この高成長は、消費者の環境意識の高まり、企業のESG(環境・社会・ガバナンス)経営へのコミットメント、そして各国政府による規制強化という3つの要因が相互に作用し合うことで生まれている 4。これは一過性のトレンドではなく、業界の構造を不可逆的に変えるメガトレンドである。
2.4. 市場の成長ドライバーと阻害要因
- 成長ドライバー: 主な成長ドライバーは、①新興国における中間層の拡大と可処分所得の増加、②スマートテキスタイルやバイオ素材といった技術革新、③サステナビリティやエシカル消費への消費者の価値観シフトである 3。
- 阻害要因: 一方で、成長を阻害する要因も存在する。①原油価格の変動はポリエステルなどの合成繊維のコストに直結する 4。②世界経済の減速懸念は、消費マインドを冷え込ませるリスクとなる。③EUの繊維戦略に代表される規制強化は、企業のコンプライアンスコストを増大させる。④日本国内市場に目を向ければ、少子高齢化に伴う若年労働者不足と、長期的な個人消費の低迷が深刻な構造的課題となっている 11。
2.5. 業界KPIベンチマーク
- 素材メーカー: 日本国内では、三菱ケミカルグループ、東レ、旭化成といった大手化学メーカーが売上・利益の上位を占めている 12。これらの企業は、炭素繊維や高機能膜など、汎用品ではない高付加価値・高機能素材で高い収益性を確保しており、コモディティ素材メーカーとの収益性の差が拡大する傾向にある。

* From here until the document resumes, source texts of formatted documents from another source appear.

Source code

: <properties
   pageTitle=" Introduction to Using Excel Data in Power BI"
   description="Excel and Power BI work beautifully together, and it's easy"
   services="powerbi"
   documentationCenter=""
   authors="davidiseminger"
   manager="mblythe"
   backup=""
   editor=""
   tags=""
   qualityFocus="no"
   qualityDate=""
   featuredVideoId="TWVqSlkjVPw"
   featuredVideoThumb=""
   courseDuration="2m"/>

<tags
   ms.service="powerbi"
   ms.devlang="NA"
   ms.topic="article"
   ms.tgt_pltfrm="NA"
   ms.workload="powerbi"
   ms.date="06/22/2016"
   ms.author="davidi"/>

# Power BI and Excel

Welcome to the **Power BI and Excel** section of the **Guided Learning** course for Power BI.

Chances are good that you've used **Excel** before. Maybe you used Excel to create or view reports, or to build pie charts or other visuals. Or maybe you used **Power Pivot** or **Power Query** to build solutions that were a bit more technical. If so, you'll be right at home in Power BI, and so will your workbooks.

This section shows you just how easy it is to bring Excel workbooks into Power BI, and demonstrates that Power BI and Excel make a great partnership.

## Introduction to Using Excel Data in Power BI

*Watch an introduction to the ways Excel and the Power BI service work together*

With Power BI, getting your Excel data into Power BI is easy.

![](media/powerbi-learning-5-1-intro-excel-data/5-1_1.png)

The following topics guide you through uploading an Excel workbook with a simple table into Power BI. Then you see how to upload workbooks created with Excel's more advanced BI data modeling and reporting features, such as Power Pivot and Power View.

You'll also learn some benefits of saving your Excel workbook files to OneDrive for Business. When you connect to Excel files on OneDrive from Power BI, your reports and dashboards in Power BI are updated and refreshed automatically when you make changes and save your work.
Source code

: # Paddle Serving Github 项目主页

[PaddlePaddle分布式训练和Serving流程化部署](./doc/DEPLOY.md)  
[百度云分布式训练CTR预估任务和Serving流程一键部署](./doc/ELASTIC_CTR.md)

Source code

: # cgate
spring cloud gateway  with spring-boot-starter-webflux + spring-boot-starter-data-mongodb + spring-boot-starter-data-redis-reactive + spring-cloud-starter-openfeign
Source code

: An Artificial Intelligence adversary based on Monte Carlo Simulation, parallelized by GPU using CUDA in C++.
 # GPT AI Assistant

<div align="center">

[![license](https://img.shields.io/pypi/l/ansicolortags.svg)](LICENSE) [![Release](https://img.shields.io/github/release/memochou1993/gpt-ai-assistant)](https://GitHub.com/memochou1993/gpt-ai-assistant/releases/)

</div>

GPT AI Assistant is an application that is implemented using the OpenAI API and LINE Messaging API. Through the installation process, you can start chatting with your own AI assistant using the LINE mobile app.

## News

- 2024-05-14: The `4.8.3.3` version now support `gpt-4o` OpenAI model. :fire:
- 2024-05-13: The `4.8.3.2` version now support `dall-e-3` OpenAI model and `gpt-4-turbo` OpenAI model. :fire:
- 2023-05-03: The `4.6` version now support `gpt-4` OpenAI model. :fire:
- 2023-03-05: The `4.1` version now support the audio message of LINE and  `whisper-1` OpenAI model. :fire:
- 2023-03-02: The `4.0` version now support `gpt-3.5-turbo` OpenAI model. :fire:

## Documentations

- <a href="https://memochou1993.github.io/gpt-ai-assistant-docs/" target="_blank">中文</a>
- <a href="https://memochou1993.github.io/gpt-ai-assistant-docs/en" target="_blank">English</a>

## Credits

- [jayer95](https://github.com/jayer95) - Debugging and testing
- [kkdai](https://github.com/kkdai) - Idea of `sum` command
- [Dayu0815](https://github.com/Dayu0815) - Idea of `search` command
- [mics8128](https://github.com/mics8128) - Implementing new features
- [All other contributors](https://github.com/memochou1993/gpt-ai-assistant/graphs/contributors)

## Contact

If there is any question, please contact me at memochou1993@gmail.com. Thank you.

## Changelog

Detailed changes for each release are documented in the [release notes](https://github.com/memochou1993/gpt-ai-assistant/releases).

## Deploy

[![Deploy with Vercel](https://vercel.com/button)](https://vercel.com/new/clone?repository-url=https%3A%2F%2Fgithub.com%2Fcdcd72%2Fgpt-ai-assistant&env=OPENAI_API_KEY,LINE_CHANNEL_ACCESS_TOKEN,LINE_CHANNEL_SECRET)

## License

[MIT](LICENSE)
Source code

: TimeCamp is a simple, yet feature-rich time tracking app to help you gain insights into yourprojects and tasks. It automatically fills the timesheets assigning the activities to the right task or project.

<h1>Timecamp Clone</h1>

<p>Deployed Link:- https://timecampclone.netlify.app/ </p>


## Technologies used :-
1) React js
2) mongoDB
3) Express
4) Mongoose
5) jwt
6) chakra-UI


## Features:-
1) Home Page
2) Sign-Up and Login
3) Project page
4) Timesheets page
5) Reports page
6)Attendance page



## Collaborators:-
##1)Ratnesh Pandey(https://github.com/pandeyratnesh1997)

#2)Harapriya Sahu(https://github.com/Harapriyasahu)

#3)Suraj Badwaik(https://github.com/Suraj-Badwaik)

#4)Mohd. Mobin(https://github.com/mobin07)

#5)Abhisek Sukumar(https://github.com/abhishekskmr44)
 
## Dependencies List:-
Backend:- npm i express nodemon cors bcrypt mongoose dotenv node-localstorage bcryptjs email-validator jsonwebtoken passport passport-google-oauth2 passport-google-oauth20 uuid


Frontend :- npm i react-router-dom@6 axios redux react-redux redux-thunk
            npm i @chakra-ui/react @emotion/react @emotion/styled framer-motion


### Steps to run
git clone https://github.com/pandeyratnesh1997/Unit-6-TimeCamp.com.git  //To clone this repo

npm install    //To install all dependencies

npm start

- アパレル業界: 業界全体の収益性を圧迫する最大の課題は、低い在庫回転率と、それに伴う大量の売れ残り在庫の発生である。AIを活用した需要予測の精度向上が、このKPIを改善し、廃棄コストの削減と収益性向上を実現する上で最も重要な鍵となる 13。
第3章:外部環境分析(PESTLE Analysis)
3.1. 政治 (Politics)
- EUの繊維戦略: 欧州委員会が公表した「持続可能で循環型の繊維製品に向けたEU戦略」は、繊維業界のルールを根本から変えるゲームチェンジャーである。2030年までにEU域内で販売される繊維製品に対し、耐久性、修理可能性、リサイクル性を高める「エコデザイン要件」を義務付ける 14。さらに、売れ残り品の廃棄を原則禁止し、生産者に製品の回収・リサイクル費用を負担させる拡大生産者責任(EPR)制度の導入も進められている 15。これはEU市場で事業を行う上での「ライセンス」となり、対応できない企業は事実上、市場から排除されるリスクに直面する。製品の企画・設計段階から廃棄・再生まで、バリューチェーン全体の再設計が不可避となる。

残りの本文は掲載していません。